━━━━━ Records provided ━━━━━

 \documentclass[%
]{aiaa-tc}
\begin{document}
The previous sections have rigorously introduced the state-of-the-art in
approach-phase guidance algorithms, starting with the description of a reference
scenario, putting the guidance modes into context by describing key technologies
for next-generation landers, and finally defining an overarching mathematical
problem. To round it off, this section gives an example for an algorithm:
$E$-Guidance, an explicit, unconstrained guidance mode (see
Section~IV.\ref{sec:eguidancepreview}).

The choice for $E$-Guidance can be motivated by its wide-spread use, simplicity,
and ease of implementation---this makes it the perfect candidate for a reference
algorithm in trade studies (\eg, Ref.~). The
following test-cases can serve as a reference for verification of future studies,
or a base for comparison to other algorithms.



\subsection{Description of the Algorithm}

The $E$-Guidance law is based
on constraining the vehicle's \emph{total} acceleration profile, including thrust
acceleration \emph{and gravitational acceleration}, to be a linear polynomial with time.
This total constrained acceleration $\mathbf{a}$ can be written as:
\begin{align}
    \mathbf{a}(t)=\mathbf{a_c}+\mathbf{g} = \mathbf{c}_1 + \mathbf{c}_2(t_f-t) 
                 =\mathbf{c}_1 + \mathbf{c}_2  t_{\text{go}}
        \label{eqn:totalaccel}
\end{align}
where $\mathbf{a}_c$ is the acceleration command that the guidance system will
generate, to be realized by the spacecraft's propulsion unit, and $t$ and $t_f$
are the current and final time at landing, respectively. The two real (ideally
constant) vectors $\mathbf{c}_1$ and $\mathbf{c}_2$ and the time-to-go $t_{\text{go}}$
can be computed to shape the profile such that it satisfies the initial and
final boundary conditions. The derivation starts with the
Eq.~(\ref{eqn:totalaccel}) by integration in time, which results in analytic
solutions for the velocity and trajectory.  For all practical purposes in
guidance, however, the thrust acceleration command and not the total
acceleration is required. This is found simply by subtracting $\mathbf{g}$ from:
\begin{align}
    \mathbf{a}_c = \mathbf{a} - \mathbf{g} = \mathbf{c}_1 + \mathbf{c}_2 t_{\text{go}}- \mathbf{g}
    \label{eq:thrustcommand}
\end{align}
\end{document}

━━━━━

All the entries are to be set down exactly as they appear.

 \documentclass[%
]{aiaa-tc}
\begin{document}
The previous sections have rigorously introduced the state-of-the-art in
approach-phase guidance algorithms, starting with the description of a reference
scenario, putting the guidance modes into context by describing key technologies
for next-generation landers, and finally defining an overarching mathematical
problem. To round it off, this section gives an example for an algorithm:
$E$-Guidance, an explicit, unconstrained guidance mode (see
Section~IV.\ref{sec:eguidancepreview}).

The choice for $E$-Guidance can be motivated by its wide-spread use, simplicity,
and ease of implementation---this makes it the perfect candidate for a reference
algorithm in trade studies (\eg, Ref.~). The
following test-cases can serve as a reference for verification of future studies,
or a base for comparison to other algorithms.



\subsection{Description of the Algorithm}

The $E$-Guidance law is based
on constraining the vehicle's \emph{total} acceleration profile, including thrust
acceleration \emph{and gravitational acceleration}, to be a linear polynomial with time.
This total constrained acceleration $\mathbf{a}$ can be written as:
\begin{align}
    \mathbf{a}(t)=\mathbf{a_c}+\mathbf{g} = \mathbf{c}_1 + \mathbf{c}_2(t_f-t) 
                 =\mathbf{c}_1 + \mathbf{c}_2  t_{\text{go}}
        \label{eqn:totalaccel}
\end{align}
where $\mathbf{a}_c$ is the acceleration command that the guidance system will
generate, to be realized by the spacecraft's propulsion unit, and $t$ and $t_f$
are the current and final time at landing, respectively. The two real (ideally
constant) vectors $\mathbf{c}_1$ and $\mathbf{c}_2$ and the time-to-go $t_{\text{go}}$
can be computed to shape the profile such that it satisfies the initial and
final boundary conditions. The derivation starts with the
Eq.~(\ref{eqn:totalaccel}) by integration in time, which results in analytic
solutions for the velocity and trajectory.  For all practical purposes in
guidance, however, the thrust acceleration command and not the total
acceleration is required. This is found simply by subtracting $\mathbf{g}$ from:
\begin{align}
    \mathbf{a}_c = \mathbf{a} - \mathbf{g} = \mathbf{c}_1 + \mathbf{c}_2 t_{\text{go}}- \mathbf{g}
    \label{eq:thrustcommand}
\end{align}
\end{document}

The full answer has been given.